- PROBLEM TO SOLVE -
The first line of the entries and each line after it, through the one that contains "- Fix issues with encoding", are to be duplicated exactly; no picture belongs in the copy.

** Opening DATA TO EXAMINE block **

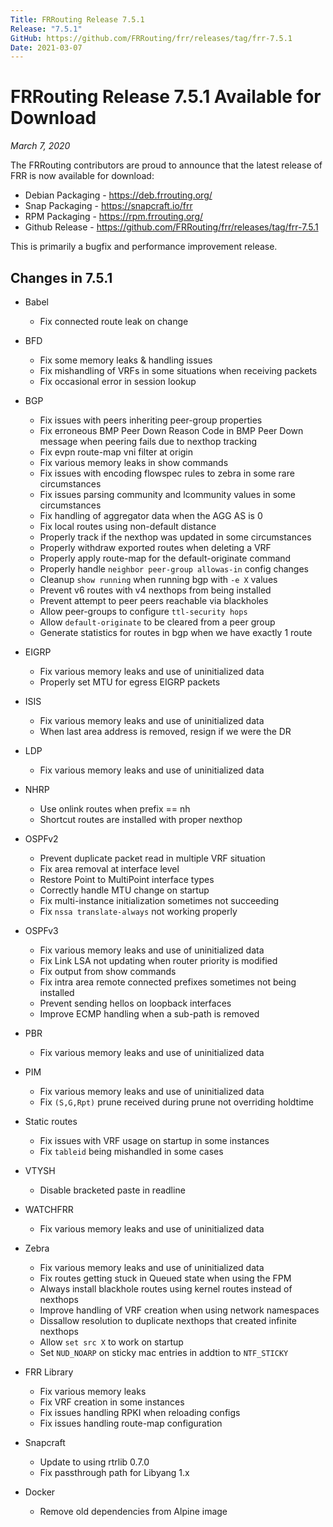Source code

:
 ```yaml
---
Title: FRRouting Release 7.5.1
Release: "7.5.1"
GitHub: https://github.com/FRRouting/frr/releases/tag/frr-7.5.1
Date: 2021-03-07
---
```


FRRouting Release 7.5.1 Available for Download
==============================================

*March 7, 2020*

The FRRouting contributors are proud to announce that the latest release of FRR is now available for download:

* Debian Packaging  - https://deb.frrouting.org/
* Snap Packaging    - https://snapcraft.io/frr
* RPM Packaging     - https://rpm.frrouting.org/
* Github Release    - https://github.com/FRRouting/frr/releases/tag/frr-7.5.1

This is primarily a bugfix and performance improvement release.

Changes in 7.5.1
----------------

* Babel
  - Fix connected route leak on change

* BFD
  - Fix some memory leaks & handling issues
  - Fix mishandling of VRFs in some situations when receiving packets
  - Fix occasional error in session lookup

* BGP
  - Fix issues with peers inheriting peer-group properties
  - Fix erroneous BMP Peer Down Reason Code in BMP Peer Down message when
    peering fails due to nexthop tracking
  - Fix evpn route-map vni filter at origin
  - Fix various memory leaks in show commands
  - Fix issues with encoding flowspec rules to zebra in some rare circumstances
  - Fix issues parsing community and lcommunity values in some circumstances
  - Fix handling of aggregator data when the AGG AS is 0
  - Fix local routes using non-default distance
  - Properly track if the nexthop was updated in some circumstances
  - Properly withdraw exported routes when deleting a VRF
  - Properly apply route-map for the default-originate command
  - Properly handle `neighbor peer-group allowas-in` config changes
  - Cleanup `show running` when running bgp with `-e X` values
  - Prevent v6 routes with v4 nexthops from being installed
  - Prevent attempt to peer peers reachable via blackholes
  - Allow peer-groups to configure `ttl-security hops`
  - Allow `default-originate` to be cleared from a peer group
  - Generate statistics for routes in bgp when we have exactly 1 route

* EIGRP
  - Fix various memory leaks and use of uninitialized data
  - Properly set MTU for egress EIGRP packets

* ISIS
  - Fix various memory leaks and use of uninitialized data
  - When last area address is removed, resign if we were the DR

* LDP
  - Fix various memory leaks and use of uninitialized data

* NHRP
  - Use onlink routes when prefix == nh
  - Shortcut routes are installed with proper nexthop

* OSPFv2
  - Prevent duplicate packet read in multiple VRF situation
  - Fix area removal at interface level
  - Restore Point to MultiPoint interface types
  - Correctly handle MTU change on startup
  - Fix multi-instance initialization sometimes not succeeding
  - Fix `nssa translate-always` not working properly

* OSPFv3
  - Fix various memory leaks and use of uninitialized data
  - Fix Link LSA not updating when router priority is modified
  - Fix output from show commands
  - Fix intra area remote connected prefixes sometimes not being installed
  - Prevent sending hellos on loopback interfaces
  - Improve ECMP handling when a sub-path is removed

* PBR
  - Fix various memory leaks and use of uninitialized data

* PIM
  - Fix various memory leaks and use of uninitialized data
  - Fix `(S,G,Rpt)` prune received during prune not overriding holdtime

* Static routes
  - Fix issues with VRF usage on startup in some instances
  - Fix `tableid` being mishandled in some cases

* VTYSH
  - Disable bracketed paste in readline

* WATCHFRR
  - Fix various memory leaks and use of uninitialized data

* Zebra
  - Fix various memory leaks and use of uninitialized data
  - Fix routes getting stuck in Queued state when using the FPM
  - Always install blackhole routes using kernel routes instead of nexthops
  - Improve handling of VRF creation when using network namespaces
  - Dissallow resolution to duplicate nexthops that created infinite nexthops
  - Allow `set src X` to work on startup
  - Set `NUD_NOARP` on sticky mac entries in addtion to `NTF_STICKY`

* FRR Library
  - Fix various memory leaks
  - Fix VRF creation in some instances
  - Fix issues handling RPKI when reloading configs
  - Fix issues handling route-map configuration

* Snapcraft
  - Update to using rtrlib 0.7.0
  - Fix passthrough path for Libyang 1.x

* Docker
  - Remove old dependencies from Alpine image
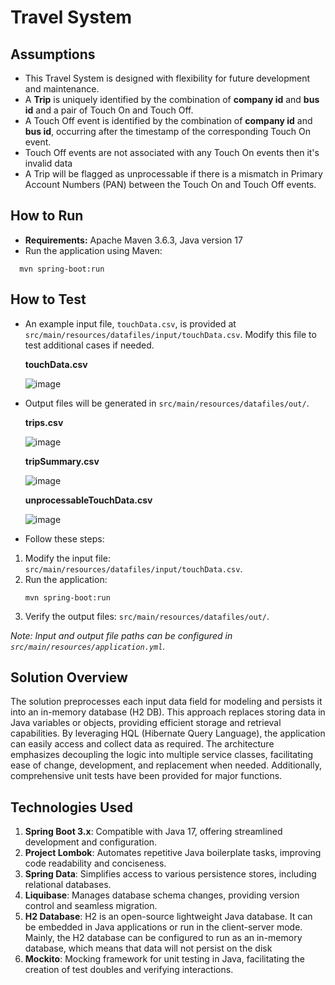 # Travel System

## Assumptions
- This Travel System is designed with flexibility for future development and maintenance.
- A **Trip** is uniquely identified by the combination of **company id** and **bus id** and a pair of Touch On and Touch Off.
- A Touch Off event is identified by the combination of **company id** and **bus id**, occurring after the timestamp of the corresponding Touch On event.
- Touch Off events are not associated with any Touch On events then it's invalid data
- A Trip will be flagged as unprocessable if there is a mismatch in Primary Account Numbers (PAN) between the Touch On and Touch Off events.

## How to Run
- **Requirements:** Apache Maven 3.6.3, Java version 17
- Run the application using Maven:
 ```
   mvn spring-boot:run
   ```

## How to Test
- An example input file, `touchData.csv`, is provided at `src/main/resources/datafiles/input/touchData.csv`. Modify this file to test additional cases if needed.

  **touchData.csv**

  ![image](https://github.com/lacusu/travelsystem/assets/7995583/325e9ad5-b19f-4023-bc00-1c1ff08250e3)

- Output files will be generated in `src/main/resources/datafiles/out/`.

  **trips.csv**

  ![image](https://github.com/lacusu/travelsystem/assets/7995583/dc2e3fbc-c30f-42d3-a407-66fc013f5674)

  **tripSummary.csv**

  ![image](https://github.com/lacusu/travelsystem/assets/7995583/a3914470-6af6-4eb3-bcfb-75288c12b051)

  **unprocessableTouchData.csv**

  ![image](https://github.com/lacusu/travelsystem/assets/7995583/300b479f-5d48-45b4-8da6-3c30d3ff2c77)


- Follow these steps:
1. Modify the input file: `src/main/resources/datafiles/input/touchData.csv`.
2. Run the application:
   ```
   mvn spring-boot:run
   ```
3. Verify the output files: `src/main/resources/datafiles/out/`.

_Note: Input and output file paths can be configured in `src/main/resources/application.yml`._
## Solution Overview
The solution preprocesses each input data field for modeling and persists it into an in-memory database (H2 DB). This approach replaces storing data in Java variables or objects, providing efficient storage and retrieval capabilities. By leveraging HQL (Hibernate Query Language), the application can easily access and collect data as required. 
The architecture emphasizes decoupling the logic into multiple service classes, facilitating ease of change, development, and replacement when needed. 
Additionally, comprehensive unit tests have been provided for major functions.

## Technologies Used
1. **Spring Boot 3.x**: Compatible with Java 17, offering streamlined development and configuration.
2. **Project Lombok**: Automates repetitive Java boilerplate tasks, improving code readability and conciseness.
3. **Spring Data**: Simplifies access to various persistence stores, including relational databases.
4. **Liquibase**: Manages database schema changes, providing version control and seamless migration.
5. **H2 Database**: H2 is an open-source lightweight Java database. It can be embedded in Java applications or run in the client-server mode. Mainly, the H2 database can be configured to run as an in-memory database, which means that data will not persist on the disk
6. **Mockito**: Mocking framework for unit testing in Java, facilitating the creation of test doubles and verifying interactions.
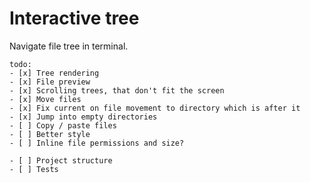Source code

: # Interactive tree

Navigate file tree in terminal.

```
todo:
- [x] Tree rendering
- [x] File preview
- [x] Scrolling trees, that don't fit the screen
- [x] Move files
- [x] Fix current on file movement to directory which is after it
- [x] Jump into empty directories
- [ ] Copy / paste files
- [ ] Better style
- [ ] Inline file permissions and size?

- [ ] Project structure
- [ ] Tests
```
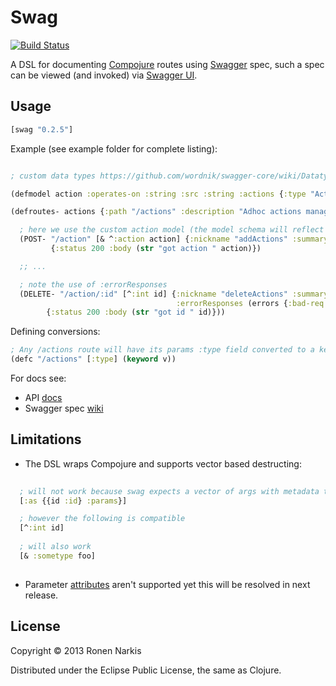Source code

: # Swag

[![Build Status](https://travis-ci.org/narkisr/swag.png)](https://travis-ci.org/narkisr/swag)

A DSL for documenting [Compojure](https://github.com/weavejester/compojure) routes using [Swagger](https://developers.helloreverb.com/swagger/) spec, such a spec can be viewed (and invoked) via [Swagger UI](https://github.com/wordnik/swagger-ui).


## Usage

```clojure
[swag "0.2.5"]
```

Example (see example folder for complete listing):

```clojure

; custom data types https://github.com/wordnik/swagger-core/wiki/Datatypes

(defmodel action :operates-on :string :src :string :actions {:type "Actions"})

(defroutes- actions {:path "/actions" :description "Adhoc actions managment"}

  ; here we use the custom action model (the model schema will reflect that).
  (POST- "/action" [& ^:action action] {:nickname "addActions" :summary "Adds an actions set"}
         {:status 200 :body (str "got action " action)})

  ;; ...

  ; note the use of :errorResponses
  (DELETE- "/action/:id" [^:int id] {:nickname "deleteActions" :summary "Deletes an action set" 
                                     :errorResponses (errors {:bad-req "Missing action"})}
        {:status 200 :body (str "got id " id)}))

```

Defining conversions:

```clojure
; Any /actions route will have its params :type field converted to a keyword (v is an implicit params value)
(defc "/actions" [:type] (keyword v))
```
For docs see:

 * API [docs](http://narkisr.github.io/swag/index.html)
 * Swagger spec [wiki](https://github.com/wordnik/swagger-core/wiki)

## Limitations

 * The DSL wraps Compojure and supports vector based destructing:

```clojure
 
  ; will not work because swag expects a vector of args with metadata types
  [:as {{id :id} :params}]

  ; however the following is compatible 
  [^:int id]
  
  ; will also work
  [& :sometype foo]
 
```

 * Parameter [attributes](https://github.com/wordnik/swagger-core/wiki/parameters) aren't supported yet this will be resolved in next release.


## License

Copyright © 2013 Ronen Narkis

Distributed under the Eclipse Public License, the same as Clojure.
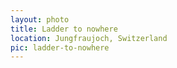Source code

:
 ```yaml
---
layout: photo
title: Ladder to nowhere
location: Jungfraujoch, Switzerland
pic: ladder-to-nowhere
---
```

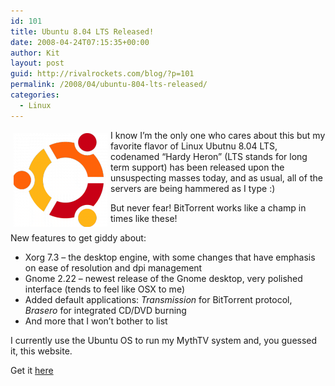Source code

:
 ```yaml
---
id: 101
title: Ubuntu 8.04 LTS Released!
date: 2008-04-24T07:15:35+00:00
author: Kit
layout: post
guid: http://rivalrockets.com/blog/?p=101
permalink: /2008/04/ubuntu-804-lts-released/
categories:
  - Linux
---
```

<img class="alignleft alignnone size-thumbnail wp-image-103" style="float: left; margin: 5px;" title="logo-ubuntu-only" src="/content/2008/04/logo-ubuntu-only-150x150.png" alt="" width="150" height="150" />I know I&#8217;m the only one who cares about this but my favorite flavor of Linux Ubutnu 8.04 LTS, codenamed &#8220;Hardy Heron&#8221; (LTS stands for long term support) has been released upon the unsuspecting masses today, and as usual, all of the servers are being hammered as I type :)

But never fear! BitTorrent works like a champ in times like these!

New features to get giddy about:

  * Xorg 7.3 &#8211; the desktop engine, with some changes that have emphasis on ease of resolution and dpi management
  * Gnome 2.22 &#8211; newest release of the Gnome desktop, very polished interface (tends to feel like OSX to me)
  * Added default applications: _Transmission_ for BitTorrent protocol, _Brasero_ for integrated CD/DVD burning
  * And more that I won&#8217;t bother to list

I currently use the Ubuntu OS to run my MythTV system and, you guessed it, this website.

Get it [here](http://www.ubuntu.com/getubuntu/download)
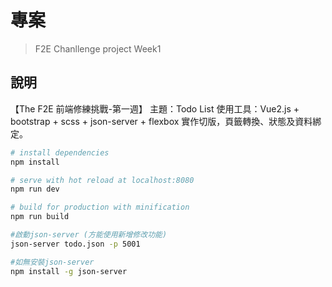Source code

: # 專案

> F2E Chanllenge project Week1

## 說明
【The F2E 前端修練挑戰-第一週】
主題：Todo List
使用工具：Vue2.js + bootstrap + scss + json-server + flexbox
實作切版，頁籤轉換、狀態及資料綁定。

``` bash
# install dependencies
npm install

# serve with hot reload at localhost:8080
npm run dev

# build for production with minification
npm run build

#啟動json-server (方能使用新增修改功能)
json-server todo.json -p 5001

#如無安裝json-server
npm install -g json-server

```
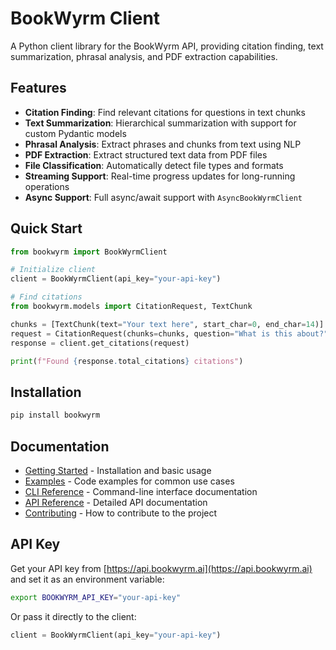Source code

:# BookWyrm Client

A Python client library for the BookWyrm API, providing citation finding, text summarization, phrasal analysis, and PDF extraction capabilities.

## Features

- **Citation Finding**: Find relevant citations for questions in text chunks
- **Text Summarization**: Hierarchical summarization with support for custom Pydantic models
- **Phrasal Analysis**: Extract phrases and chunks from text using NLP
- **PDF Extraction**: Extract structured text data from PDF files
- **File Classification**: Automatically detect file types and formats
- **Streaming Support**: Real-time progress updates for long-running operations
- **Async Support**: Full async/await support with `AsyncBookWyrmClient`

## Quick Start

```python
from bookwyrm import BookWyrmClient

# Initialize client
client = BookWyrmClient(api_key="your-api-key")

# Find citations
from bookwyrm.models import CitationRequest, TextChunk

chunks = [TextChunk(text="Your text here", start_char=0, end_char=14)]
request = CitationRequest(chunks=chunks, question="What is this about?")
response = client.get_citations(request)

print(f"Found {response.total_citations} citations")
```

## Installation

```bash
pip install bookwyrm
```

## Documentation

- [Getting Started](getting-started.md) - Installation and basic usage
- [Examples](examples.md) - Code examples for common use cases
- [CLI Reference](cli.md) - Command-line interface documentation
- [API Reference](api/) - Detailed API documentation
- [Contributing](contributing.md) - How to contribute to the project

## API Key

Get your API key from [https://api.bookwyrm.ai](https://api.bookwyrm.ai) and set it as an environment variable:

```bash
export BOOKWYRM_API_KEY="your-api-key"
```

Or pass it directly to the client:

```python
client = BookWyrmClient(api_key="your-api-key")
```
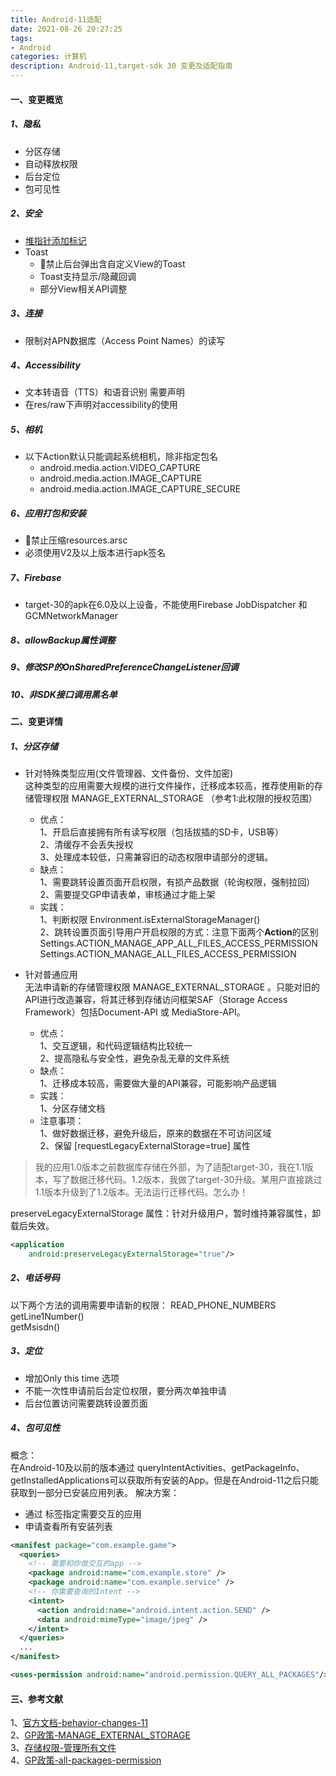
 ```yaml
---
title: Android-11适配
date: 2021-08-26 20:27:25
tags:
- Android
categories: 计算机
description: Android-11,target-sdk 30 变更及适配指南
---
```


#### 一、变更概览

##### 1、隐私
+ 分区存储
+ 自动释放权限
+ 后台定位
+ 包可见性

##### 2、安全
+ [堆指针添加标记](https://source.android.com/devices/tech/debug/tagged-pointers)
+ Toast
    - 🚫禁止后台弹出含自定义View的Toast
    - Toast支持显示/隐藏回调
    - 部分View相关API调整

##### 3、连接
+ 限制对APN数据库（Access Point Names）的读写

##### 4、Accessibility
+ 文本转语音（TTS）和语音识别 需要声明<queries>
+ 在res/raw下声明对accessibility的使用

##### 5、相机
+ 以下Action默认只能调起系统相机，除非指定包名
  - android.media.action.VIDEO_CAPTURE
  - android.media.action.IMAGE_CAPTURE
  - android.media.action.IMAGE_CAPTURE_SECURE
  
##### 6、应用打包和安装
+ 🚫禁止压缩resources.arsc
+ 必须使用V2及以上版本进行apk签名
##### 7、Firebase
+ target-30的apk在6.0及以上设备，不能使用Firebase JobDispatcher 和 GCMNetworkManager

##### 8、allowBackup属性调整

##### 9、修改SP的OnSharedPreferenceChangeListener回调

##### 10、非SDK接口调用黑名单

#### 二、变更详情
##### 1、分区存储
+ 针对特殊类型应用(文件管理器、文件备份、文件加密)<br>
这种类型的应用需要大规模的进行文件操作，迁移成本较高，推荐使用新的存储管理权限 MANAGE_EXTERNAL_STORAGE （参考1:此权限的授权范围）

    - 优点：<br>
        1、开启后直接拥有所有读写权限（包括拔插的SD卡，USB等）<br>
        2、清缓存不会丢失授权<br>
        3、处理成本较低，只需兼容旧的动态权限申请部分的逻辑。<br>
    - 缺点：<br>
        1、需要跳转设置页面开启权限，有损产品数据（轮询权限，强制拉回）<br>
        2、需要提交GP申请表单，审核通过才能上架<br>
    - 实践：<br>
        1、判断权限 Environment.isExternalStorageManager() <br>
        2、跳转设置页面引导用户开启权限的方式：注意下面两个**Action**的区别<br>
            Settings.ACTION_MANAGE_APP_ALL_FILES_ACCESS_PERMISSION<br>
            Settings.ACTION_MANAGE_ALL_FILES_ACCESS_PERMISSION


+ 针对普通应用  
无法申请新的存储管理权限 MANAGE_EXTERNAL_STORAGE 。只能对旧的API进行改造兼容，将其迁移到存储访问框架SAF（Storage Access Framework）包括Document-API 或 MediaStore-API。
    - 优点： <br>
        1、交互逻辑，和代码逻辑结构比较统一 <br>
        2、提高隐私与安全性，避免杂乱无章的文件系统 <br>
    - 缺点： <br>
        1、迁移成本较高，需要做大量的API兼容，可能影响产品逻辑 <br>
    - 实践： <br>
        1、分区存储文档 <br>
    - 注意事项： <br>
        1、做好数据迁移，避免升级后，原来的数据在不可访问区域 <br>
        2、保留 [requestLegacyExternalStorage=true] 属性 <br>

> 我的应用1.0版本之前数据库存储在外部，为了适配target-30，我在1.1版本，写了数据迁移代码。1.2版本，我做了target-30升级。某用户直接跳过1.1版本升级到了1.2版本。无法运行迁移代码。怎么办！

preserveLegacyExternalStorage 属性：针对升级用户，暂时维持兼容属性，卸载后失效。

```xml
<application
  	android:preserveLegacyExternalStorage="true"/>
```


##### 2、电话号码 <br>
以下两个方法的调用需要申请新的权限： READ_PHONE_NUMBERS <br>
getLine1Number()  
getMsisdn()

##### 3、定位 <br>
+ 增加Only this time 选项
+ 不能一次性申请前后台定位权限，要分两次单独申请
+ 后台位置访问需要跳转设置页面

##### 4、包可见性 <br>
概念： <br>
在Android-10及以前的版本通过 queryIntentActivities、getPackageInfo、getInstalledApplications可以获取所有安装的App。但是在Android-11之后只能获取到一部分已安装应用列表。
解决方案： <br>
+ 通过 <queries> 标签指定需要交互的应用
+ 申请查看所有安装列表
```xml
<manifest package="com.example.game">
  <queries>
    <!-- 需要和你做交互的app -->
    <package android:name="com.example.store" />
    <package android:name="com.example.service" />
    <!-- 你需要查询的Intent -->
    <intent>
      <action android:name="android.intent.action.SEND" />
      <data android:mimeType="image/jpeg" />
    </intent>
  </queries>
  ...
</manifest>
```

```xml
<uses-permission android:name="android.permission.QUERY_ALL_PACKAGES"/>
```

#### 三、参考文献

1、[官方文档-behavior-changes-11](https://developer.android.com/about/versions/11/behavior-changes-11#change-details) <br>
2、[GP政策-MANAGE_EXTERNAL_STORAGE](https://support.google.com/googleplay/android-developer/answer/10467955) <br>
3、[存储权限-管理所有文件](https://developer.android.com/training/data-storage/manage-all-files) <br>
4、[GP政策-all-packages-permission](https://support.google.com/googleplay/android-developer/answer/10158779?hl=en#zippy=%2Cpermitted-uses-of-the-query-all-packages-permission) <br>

** Closing DATA TO EXAMINE block **

- RESULT OF THE TASK -
Source code

:
 ```yaml
---
Title: FRRouting Release 7.5.1
Release: "7.5.1"
GitHub: https://github.com/FRRouting/frr/releases/tag/frr-7.5.1
Date: 2021-03-07
---
```


FRRouting Release 7.5.1 Available for Download
==============================================

*March 7, 2020*

The FRRouting contributors are proud to announce that the latest release of FRR is now available for download:

* Debian Packaging  - https://deb.frrouting.org/
* Snap Packaging    - https://snapcraft.io/frr
* RPM Packaging     - https://rpm.frrouting.org/
* Github Release    - https://github.com/FRRouting/frr/releases/tag/frr-7.5.1

This is primarily a bugfix and performance improvement release.

Changes in 7.5.1
----------------

* Babel
  - Fix connected route leak on change

* BFD
  - Fix some memory leaks & handling issues
  - Fix mishandling of VRFs in some situations when receiving packets
  - Fix occasional error in session lookup

* BGP
  - Fix issues with peers inheriting peer-group properties
  - Fix erroneous BMP Peer Down Reason Code in BMP Peer Down message when
    peering fails due to nexthop tracking
  - Fix evpn route-map vni filter at origin
  - Fix various memory leaks in show commands
  - Fix issues with encoding flowspec rules to zebra in some rare circumstances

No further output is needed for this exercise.